North America’s largest French-speaking city is home to a thriving music industry and a club scene that we can only envy, but connecting with them seems difficult, thanks to the barrier of language. It’s ironic, then, that one of Montréal’s lesser-known contributions to the world of sound might end up being Vancouver’s entrée to Quebec’s musical life. Musique actuelle—a hybrid style that emerged in Montréal during the mid-1980s—is a largely instrumental form, so unilingual Vancouverites need not be scared off by incomprehensible texts. And although the idiom is so all-embracing that it’s hard to define, it’s animated by the kind of exploratory spirit that’s drives Vancouver groups like Talking Pictures and the Hard Rubber Orchestra. So it shouldn’t be that difficult for B.C. ears to appreciate Montréal’s sonic explorers, and we’ll get a chance to do just that this week, thanks to the Vancouver New Music Society’s Interférence: Statique X Statique festival.
Although the event, which runs at the Scotiabank Dance Centre until Saturday (October 22), features non-Francophone artists such as the U.K.’s Fred Frith and Janek Schaeffer, most of the performers hail from Quebec, and many of them, like Diane Labrosse, are 20-year veterans of the musique actuelle scene. Nonetheless, the otherwise charmingly articulate keyboardist still finds it difficult to explain what it is, exactly, that her chosen style includes—and that, it seems, is not only a linguistic issue.
“It’s a hard thing to do, describing a music that’s so broad,” Labrosse says, on the line from her Montréal home. “Of course at first there was progressive rock, and then improv came along, and then came the idea of putting together different styles of music. Some musicians began to draw on the roots of jazz, and also using more traditional or folkloric stuff, and then putting all of this together to make a new hybrid of music, which we called musique actuelle. We even find these different direct references within the same piece.”
The style’s name, like the music itself, contains a wealth of inferences and possibilities. Its sounds are “actuelle” because they’re real music made by real musicians, as opposed to machine-made, bottom-line-driven pop, but also because they reflect the kaleidoscopic reality of today’s media environment. The argument Labrosse makes is that few people confine their listening to just one genre, so why should musicians suffer self- imposed limitations on what they play?
Her own career reflects this wide-open attitude.
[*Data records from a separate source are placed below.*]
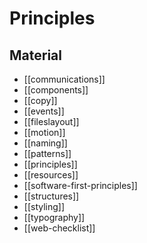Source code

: # Principles

## Material

- [[communications]]
- [[components]]
- [[copy]]
- [[events]]
- [[fileslayout]]
- [[motion]]
- [[naming]]
- [[patterns]]
- [[principles]]
- [[resources]]
- [[software-first-principles]]
- [[structures]]
- [[styling]]
- [[typography]]
- [[web-checklist]]
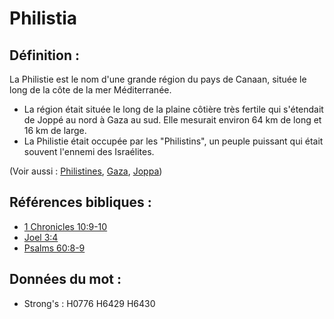 # Philistia

## Définition :

La Philistie est le nom d'une grande région du pays de Canaan, située le long de la côte de la mer Méditerranée.

* La région était située le long de la plaine côtière très fertile qui s'étendait de Joppé au nord à Gaza au sud. Elle mesurait environ 64 km de long et 16 km de large.
* La Philistie était occupée par les "Philistins", un peuple puissant qui était souvent l'ennemi des Israélites.

(Voir aussi : [Philistines](../names/philistines.md), [Gaza](../names/gaza.md), [Joppa](../names/joppa.md))

## Références bibliques :

* [1 Chronicles 10:9-10](rc://en/tn/help/1ch/10/09)
* [Joel 3:4](rc://en/tn/help/jol/03/04)
* [Psalms 60:8-9](rc://en/tn/help/psa/060/008)

## Données du mot :

* Strong's : H0776 H6429 H6430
She’s written scores for dance, penned twisted avant-pop tunes, worked extensively with sample-based music, and performed with a global array of free improvisers. And in her Thursday-night concert at the Dance Centre, she’ll move a step or two toward abstract sound, in the company of multimedia artist Jean-Pierre Gauthier.
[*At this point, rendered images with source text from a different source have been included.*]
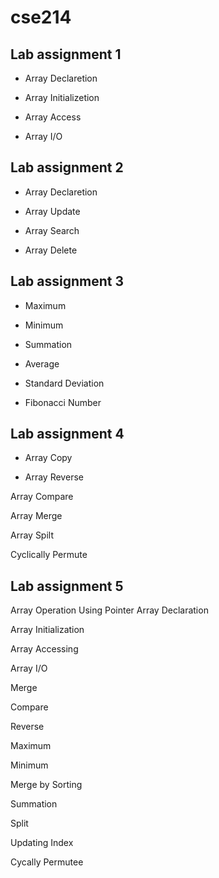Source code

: # cse214
## Lab assignment 1

* Array Declaretion

* Array Initializetion

* Array Access

* Array I/O

## Lab assignment 2
* Array Declaretion

* Array Update

* Array Search

* Array Delete

## Lab assignment 3
* Maximum

* Minimum

* Summation

* Average

* Standard Deviation

* Fibonacci Number

## Lab assignment 4
* Array Copy

* Array Reverse

Array Compare

Array Merge

Array Spilt

Cyclically Permute

## Lab assignment 5
Array Operation Using Pointer Array Declaration

Array Initialization

Array Accessing

Array I/O

Merge

Compare

Reverse

Maximum

Minimum

Merge by Sorting

Summation

Split

Updating Index

Cycally Permutee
“Jean-Pierre is more known in the visual arts,” Labrosse notes. “He started out as a sculptor, a visual artist, and then he started to make some sound sculptures. This is where we got involved together quite a few years ago, maybe in 1998 or 2000 or whatever. We did a project where he was working with rubber tubes and compressors and bird whistles, things of that nature, so it was a noisy kind of culture. That started him doing shows, or doing performances; before that he was more of a sound installer, working in galleries and things like that. But he’s always done very fine work, juxtaposing visual and audio stuff.”
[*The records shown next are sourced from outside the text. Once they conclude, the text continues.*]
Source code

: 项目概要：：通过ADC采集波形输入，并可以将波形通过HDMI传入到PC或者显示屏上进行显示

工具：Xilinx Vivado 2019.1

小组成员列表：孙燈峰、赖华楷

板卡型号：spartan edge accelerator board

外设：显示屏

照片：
Labrosse reveals that she doesn’t yet know what Gauthier will be bringing to their Interférence show. “He told me that it’s very small, and that it’s something that he’s made, and that it varies from one performance to another.”
With that in mind, she’s readying herself for a performance that will be improvised from start to finish, as will several of the other bookings that Vancouver New Music artistic director Giorgio Magnanensi has arranged for his festival. Following Labrosse on Thursday will be the cross-country quartet of Pierre Tanguay, Bernard Falaise, Dylan van der Schyff, and Ron Samworth, a group she describes as well worth hearing.
“It’s a double-duo sort of thing: two drummers that work in a similar fashion, and two guitarists that also work in a similar fashion,” she explains. “But everybody’s very different and has a real personality. I saw this band in Montréal, and it was quite a nice concert.”
Friday night (October 21) features performances by sound artist Magali Babin and saxophonist Joane Hétu, followed by Klaxon Gueule, a trio that includes guitarist Falaise, percussionist Michel F Côté, and pianist Alexandre St-Onge. Like Labrosse’s collaboration with Gauthier, both of these ensembles patrol the grey area between sound sculpture and more conventional forms of improvisation, a zone that increasingly draws practitioners of musique actuelle.
“You start with finding new sounds on your guitar or your bass or your drums,” Labrosse notes. “And you move from there to adding effects, and then to [computer-based] processing, or even to building your own instruments.”
Fittingly, then, Interférence’s musique actuelle survey will conclude on Saturday with Morceaux_de_Machines, an abrasive and intense collaboration between sound designers Aimé Dontigny and Érick d’Orion that has earned comparisons to noise innovators Einstürzende Neubauten and Otomo Yoshihide.
It seems that the Montréal-born idiom known as musique actuelle really is capable of embracing almost everything from the minimalist gestures of Babin and Hétu to the ear-scorching aural firestorms of Dontigny and d’Orion. Close observers of the Vancouver scene will note that our own creative musicians are capable of a very similar range of styles; perhaps the gulf between East and West, between Francophone and Anglophone, is narrowing at last.